PROVIDED INFORMATION below:

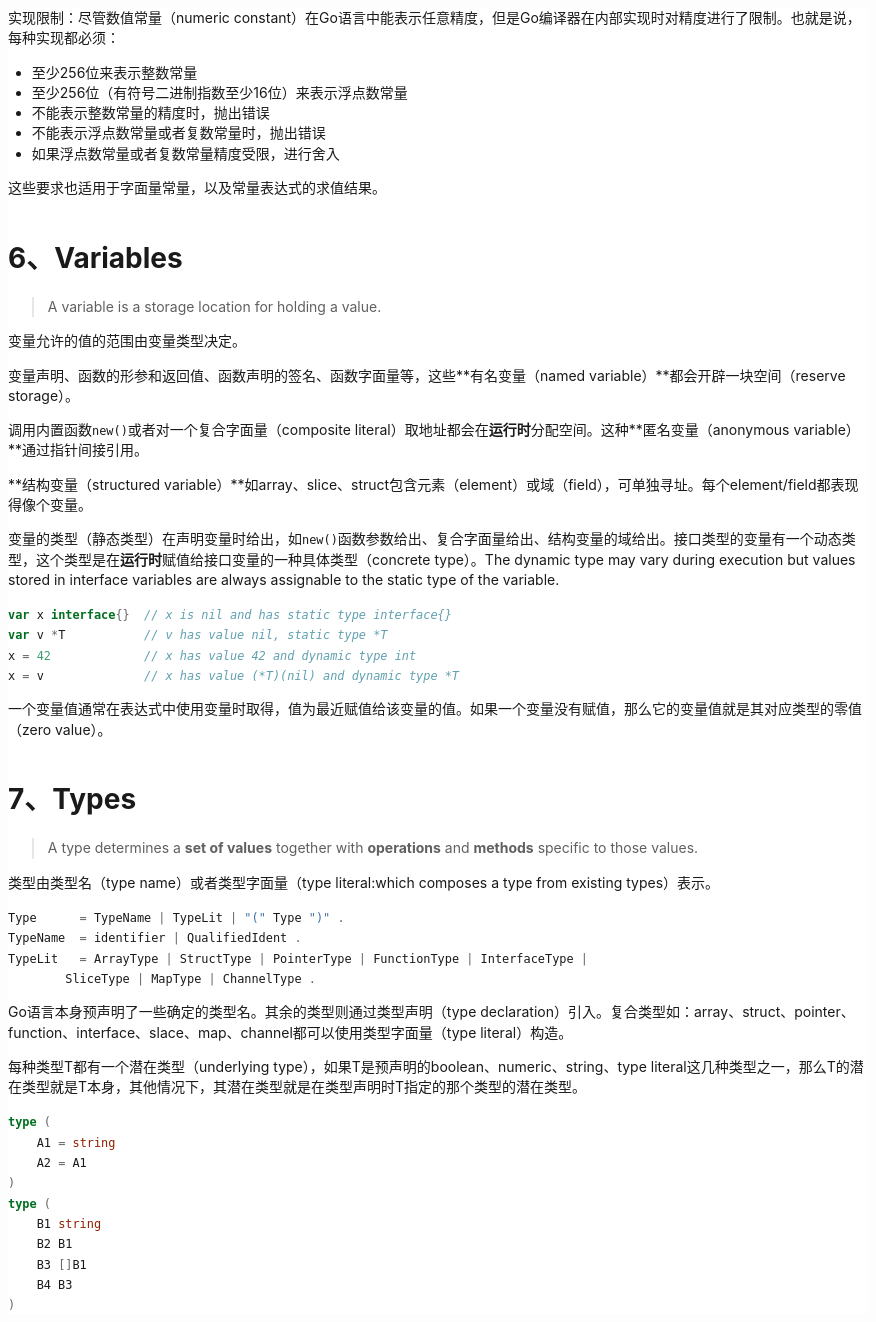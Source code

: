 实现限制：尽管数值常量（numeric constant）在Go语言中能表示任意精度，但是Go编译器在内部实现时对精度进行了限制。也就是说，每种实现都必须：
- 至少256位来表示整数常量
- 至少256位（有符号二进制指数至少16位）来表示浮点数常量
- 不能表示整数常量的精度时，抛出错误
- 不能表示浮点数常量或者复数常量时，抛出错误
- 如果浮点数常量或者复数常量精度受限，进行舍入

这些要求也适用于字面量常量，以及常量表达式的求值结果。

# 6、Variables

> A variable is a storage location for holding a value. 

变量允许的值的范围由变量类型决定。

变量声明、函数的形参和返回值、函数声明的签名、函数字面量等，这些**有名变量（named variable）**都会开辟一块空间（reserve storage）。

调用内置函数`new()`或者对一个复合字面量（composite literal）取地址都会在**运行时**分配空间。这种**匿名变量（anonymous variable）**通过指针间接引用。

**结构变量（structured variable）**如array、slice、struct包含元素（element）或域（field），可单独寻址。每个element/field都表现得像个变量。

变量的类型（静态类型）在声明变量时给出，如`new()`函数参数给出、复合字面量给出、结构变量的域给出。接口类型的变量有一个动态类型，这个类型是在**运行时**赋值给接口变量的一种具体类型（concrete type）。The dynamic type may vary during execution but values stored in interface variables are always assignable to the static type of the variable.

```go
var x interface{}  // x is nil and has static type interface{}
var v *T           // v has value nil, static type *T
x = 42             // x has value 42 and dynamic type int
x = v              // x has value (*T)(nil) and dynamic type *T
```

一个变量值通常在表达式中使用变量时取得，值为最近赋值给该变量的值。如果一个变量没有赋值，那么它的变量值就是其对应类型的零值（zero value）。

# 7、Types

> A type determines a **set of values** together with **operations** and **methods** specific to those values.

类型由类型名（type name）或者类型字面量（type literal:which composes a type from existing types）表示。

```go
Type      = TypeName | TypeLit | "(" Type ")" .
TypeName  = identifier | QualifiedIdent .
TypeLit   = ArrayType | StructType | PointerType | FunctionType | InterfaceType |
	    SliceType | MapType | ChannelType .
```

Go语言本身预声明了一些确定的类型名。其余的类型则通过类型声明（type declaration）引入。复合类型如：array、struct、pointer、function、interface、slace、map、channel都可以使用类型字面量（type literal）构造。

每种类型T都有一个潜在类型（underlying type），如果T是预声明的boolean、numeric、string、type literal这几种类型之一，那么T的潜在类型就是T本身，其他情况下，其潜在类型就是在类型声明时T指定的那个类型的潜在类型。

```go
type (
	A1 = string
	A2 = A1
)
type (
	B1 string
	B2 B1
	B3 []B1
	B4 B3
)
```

End of PROVIDED INFORMATION.
PROVIDED INFORMATION below:

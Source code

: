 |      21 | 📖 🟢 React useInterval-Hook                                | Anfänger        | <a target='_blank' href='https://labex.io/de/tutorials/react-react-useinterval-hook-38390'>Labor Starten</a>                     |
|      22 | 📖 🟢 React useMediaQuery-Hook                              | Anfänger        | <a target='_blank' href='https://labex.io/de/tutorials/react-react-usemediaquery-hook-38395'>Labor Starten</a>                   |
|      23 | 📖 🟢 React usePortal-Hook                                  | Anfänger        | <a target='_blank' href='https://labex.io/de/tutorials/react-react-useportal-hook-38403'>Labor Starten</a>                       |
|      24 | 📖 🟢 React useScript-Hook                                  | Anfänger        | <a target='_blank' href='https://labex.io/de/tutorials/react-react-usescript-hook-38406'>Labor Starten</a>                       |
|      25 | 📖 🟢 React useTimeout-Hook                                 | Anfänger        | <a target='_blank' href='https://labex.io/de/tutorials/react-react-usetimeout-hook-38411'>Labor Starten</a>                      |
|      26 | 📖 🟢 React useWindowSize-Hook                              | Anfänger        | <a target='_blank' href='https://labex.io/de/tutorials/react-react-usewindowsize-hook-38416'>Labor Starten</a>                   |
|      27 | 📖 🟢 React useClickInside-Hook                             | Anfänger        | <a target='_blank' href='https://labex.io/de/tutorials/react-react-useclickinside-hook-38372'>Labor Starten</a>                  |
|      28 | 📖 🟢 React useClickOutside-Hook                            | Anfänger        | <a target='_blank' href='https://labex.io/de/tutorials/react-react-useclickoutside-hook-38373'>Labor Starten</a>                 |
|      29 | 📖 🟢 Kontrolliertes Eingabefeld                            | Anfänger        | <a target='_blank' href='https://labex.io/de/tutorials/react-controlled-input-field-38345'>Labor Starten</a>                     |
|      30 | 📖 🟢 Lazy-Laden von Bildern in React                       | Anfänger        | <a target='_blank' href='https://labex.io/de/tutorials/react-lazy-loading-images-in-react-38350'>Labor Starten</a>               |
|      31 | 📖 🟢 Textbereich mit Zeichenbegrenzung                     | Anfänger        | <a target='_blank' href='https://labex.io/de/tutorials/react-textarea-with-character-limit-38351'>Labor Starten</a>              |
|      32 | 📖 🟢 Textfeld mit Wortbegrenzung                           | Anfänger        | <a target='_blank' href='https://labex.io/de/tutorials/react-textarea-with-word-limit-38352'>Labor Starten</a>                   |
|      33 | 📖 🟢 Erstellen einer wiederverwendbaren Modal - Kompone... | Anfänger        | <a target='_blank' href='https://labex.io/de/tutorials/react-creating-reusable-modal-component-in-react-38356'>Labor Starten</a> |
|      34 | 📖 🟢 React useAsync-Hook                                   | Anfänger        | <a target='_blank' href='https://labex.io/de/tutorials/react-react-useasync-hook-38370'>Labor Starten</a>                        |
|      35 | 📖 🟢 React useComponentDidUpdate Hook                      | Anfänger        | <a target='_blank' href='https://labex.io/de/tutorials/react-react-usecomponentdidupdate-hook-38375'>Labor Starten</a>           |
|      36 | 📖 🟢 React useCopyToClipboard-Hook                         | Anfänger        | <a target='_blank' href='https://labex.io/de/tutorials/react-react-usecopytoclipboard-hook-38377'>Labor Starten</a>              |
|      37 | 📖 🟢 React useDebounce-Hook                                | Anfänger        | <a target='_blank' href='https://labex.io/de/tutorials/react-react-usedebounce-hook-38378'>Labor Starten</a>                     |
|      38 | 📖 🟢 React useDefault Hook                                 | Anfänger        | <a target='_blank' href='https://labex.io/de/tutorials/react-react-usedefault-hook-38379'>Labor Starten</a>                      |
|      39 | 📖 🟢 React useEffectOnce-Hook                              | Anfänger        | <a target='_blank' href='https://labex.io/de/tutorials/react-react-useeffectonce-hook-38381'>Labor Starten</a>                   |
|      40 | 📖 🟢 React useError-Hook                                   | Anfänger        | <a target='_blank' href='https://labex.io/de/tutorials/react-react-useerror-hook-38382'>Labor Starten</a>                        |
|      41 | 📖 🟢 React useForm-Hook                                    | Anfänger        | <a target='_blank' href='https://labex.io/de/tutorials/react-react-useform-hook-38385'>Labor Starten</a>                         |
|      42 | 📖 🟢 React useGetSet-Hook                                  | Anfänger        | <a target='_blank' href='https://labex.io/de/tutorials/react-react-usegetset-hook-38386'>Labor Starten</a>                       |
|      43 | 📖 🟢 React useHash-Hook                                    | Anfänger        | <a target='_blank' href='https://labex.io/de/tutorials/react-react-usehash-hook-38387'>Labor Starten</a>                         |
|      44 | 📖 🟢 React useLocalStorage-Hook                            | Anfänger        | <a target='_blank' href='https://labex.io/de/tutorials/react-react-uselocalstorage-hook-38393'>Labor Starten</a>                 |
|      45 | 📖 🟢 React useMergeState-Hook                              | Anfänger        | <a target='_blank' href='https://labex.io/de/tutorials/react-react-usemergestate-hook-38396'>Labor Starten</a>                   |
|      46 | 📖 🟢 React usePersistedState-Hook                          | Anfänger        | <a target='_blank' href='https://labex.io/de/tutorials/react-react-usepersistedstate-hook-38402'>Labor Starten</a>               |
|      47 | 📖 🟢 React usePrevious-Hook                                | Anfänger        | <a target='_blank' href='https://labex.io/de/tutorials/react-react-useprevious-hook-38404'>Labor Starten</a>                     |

End of PROVIDED INFORMATION.
PROVIDED INFORMATION below:

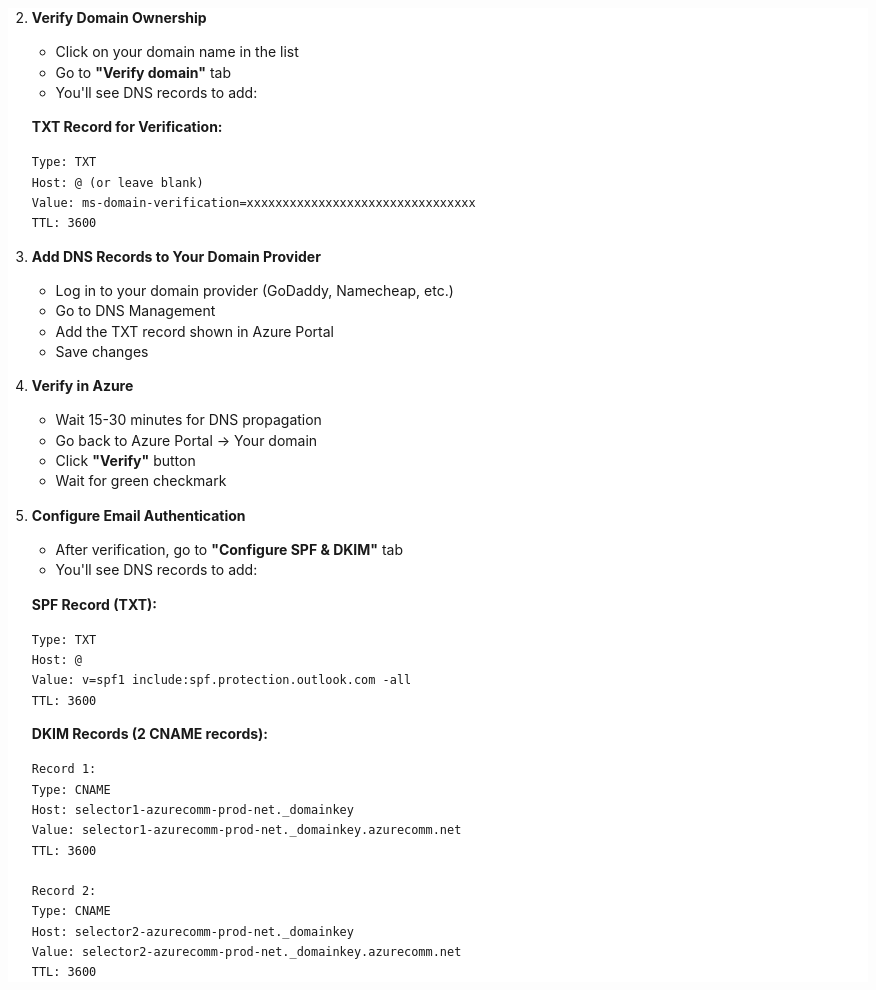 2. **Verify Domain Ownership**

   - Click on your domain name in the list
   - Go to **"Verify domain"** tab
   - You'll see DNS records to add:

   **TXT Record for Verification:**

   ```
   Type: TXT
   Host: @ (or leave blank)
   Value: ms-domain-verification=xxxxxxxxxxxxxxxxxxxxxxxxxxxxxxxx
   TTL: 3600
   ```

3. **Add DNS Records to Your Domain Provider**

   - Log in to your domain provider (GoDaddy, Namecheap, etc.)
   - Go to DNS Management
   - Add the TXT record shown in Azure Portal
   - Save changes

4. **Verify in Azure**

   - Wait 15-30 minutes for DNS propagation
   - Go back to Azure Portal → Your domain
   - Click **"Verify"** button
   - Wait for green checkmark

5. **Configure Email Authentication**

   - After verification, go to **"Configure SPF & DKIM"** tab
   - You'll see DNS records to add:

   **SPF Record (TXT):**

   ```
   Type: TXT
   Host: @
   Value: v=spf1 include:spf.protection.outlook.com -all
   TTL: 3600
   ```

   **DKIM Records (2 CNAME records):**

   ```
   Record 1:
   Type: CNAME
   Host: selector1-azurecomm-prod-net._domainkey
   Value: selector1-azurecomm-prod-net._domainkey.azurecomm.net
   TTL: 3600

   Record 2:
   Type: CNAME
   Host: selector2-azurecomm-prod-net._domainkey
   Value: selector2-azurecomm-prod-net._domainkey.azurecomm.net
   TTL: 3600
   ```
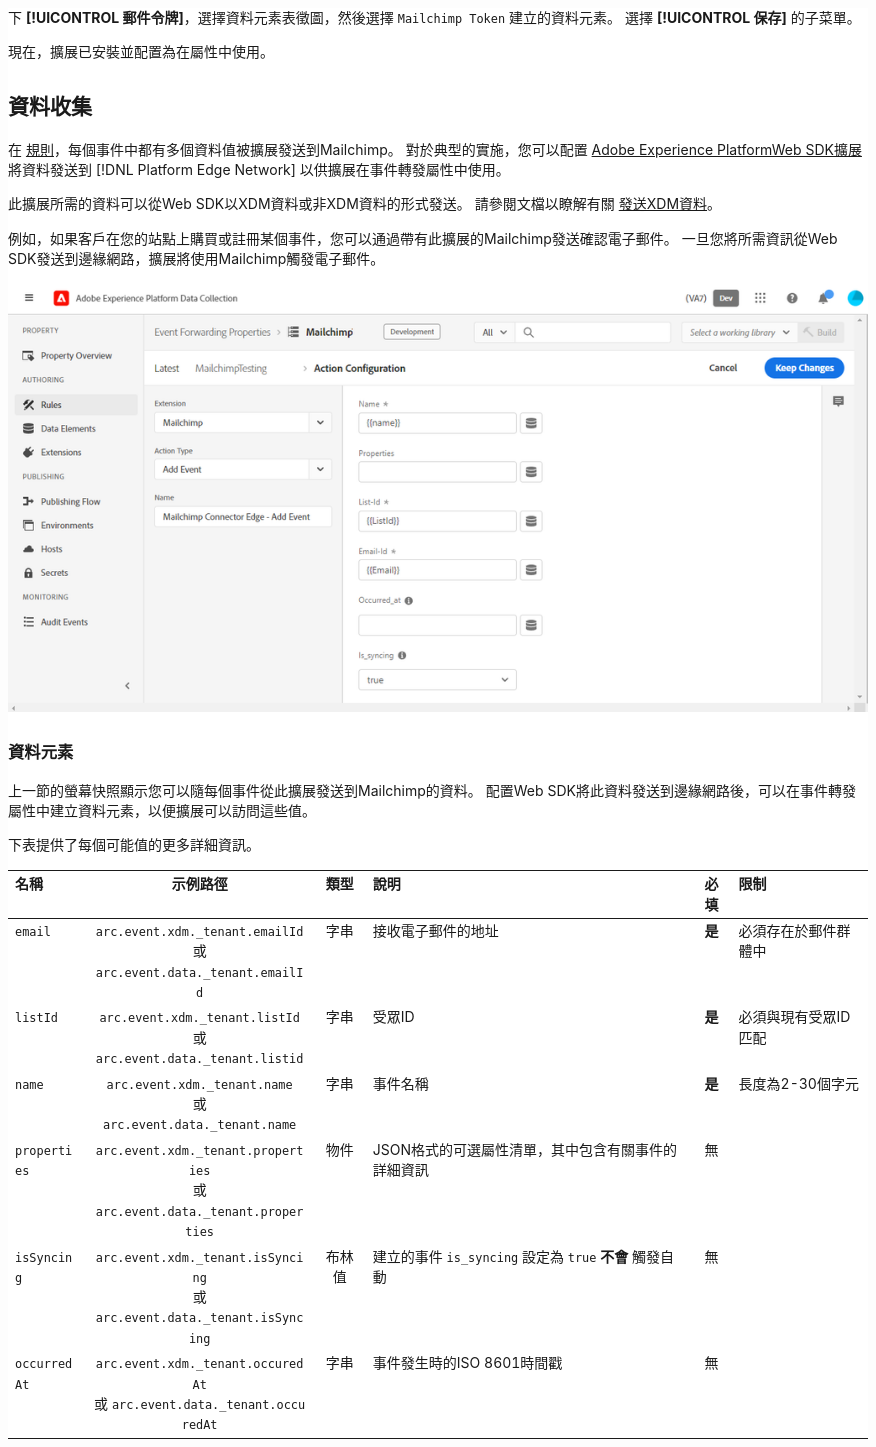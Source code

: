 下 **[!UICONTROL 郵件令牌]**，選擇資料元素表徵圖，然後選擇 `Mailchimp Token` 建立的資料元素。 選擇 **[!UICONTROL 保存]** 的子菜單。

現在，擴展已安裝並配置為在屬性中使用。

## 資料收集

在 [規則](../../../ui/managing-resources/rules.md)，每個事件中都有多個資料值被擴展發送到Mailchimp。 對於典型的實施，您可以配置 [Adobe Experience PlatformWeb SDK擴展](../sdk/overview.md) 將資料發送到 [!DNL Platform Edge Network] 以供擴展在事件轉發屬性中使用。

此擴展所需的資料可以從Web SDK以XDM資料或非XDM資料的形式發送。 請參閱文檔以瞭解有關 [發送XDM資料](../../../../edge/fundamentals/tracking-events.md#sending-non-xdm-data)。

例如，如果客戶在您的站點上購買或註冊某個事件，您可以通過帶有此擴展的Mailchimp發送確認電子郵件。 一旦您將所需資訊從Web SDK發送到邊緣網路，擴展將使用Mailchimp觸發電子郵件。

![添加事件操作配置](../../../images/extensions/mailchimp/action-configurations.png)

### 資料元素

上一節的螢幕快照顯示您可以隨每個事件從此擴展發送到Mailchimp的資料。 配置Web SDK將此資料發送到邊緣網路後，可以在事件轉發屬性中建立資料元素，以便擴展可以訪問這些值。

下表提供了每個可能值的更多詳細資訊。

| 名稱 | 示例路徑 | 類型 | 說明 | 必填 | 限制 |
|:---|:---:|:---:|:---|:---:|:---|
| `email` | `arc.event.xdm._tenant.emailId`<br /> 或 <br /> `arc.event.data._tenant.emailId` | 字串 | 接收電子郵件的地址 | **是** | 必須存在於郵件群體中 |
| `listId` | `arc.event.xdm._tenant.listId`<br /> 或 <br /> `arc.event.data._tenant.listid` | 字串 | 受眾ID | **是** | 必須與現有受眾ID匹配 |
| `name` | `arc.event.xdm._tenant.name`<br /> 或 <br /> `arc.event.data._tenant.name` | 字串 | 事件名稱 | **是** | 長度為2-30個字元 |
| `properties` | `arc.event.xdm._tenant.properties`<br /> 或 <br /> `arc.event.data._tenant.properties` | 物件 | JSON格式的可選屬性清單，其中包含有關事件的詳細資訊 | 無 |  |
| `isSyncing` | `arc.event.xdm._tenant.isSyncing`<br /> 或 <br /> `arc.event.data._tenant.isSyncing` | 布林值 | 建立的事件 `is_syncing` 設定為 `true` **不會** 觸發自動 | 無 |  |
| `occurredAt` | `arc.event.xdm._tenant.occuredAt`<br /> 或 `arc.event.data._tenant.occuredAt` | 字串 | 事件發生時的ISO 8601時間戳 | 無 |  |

End of PROVIDED INFORMATION.

Above are the records; from them, give again exactly the lines from the one containing "Erstellen einer wiederverwendbaren" to the one containing "42 | 📖 🟢 React", both lines included, and nothing more.

### SOLUTION FOR THIS PROBLEM:
|      33 | 📖 🟢 Erstellen einer wiederverwendbaren Modal - Kompone... | Anfänger        | <a target='_blank' href='https://labex.io/de/tutorials/react-creating-reusable-modal-component-in-react-38356'>Labor Starten</a> |
|      34 | 📖 🟢 React useAsync-Hook                                   | Anfänger        | <a target='_blank' href='https://labex.io/de/tutorials/react-react-useasync-hook-38370'>Labor Starten</a>                        |
|      35 | 📖 🟢 React useComponentDidUpdate Hook                      | Anfänger        | <a target='_blank' href='https://labex.io/de/tutorials/react-react-usecomponentdidupdate-hook-38375'>Labor Starten</a>           |
|      36 | 📖 🟢 React useCopyToClipboard-Hook                         | Anfänger        | <a target='_blank' href='https://labex.io/de/tutorials/react-react-usecopytoclipboard-hook-38377'>Labor Starten</a>              |
|      37 | 📖 🟢 React useDebounce-Hook                                | Anfänger        | <a target='_blank' href='https://labex.io/de/tutorials/react-react-usedebounce-hook-38378'>Labor Starten</a>                     |
|      38 | 📖 🟢 React useDefault Hook                                 | Anfänger        | <a target='_blank' href='https://labex.io/de/tutorials/react-react-usedefault-hook-38379'>Labor Starten</a>                      |
|      39 | 📖 🟢 React useEffectOnce-Hook                              | Anfänger        | <a target='_blank' href='https://labex.io/de/tutorials/react-react-useeffectonce-hook-38381'>Labor Starten</a>                   |
|      40 | 📖 🟢 React useError-Hook                                   | Anfänger        | <a target='_blank' href='https://labex.io/de/tutorials/react-react-useerror-hook-38382'>Labor Starten</a>                        |
|      41 | 📖 🟢 React useForm-Hook                                    | Anfänger        | <a target='_blank' href='https://labex.io/de/tutorials/react-react-useform-hook-38385'>Labor Starten</a>                         |
|      42 | 📖 🟢 React useGetSet-Hook                                  | Anfänger        | <a target='_blank' href='https://labex.io/de/tutorials/react-react-usegetset-hook-38386'>Labor Starten</a>                       |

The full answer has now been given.